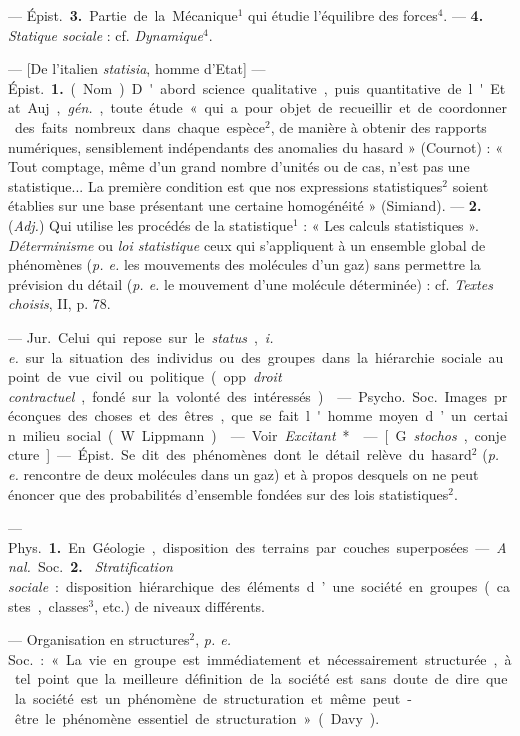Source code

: \begin{itemize}[leftmargin=1cm, label=, itemsep=1pt]
 — \si{Épist.} {\bf 3.} Partie de la Mécanique$^1$ qui
étudie l’équilibre des forces$^4$. — {\bf 4.} {\it Statique sociale} : cf.
{\it Dynamique}$^4$.

 — [De l'italien {\it statisia}, homme d'Etat] — \si{Épist.}
{\bf 1.} (Nom). D'abord science qualitative, puis quantitative de l'Etat.
Auj., {\it gén.}, toute étude « qui a pour objet de recueillir et de
coordonner des faits nombreux dans chaque espèce$^2$, de manière à obtenir
des rapports numériques, sensiblement indépendants des anomalies du hasard
» (Cournot) : « Tout comptage, même d’un grand nombre d'unités ou de cas,
n’est pas une statistique... La première condition est que nos expressions
statistiques$^2$ soient établies sur une base présentant une certaine
homogénéité » (Simiand). — {\bf 2.} ({\it Adj.}) Qui utilise les procédés de
la statistique$^1$ : « Les calculs statistiques ». {\it Déterminisme} ou {\it
loi statistique} ceux qui s'appliquent à un ensemble global de phénomènes
({\it p. e.} les mouvements des molécules d’un gaz) sans permettre la
prévision du détail ({\it p. e.} le mouvement d’une molécule déterminée) :
 cf. {\it Textes choisis}, II, p. 78.

 — \si{Jur.} Celui qui repose sur le {\it status},
{\it i. e.} sur la situation des individus ou des groupes dans la hiérarchie
sociale au point de vue civil ou politique (opp. {\it droit
contractuel}, fondé sur la volonté des intéressés).

 — \si{Psycho.} \si{Soc.} Images préconçues des choses et des
êtres, que se fait l'homme moyen d’un certain milieu social (W. Lippmann).

 — Voir {\it Excitant}*.

 — [G. {\it stochos}, conjecture] — \si{Épist.} Se dit des
phénomènes
dont le détail relève du hasard$^2$ ({\it p. e.} rencontre de deux molécules
dans un gaz) et à propos desquels on ne peut énoncer que des probabilités
d'ensemble fondées sur des lois statistiques$^2$.

 — \si{Phys.} {\bf 1.} En Géologie, disposition des
terrains par couches superposées. — {\it Anal.} \si{Soc.} {\bf 2.} {\it
Stratification sociale} : disposition hiérarchique des éléments d’une société
en groupes (castes, classes$^3$, etc.) de niveaux différents.

 — Organisation en structures$^2$, {\it p. e.} \si{Soc.} :
« La vie en groupe est immédiatement et nécessairement structurée, à tel
point que la meilleure définition de la société est sans doute de dire que la
société est un phénomène de structuration et même peut-être le phénomène
essentiel de structuration » (Davy).


\end{itemize}
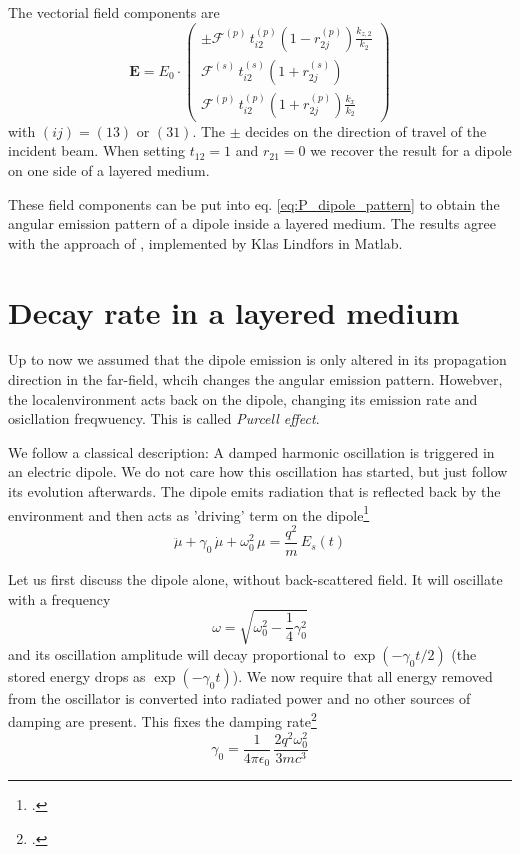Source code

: The vectorial field components are 
\begin{equation}
\mathbf{E} =  
 E_0 \cdot
\begin{pmatrix}
 \pm \mathcal{F}^{(p)} \,  t_{i2}^{(p)}  \left( 1 - r_{2j}^{(p)} \right) \frac{k_{z,2} }{ k_2} \\
\mathcal{F}^{(s)}  \, t_{i2}^{(s)}  \left( 1 + r_{2j}^{(s)} \right)  \\
\mathcal{F}^{(p)}  \, t_{i2}^{(p)}  \left( 1 + r_{2j}^{(p)} \right) \frac{k_{x} }{ k_2}
\end{pmatrix}
\end{equation}
with $(ij) = (13)$ or $(31)$. The $\pm$ decides on the direction of travel of the incident beam. When setting $t_{12} = 1$ and $r_{21} = 0$ we recover the result for a dipole on one side of a layered medium.

These field components can be put into eq. \ref{eq:P_dipole_pattern} to obtain the angular emission pattern of a dipole inside a layered medium. The results agree with the approach of \cite{Polerecky00}, implemented by Klas Lindfors in Matlab.



\section{Decay rate in a layered medium}

Up to now we assumed that the dipole emission is only altered in its propagation direction in the far-field, whcih changes the angular emission pattern. Howebver, the localenvironment acts back on the dipole, changing its emission rate and osicllation freqwuency. This is called \emph{Purcell effect}.


We follow a classical description: A damped harmonic oscillation is triggered in an electric dipole. We do not care how this oscillation has started, but just follow its evolution afterwards. The dipole emits radiation that is reflected back by the environment and then acts as 'driving' term on the dipole\footcite[chapter 8.5.2]{Novotny-Hecht2012}
\begin{equation}
 \ddot{\mu} + \gamma_0 \, \dot{\mu} + \omega_0^2 \, \mu = \frac{q^2}{m} \, E_s(t)
\end{equation}

Let us first discuss the dipole alone, without back-scattered field. It will oscillate with a frequency
\begin{equation}
 \omega = \sqrt{\omega_0 ^2 - \frac{1}{4} \gamma_0^2}
\end{equation}
and its oscillation amplitude will decay proportional to $\exp(- \gamma_0 t /2)$ (the stored energy drops as $\exp( - \gamma_0 t)$). We now require that all energy removed from the oscillator is converted into radiated power and no other sources of damping are present. This fixes the damping rate\footcite{Novotny-Hecht2012}
\begin{equation}
\gamma_0 = \frac{1}{4  \pi  \epsilon_0} \, \frac{2 q^2 \omega_0^2}{3 m c^3}
\end{equation}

# Directions
For each line in the material above that holds the word "sociale", add one to a count; state only the final number.

# The answer
3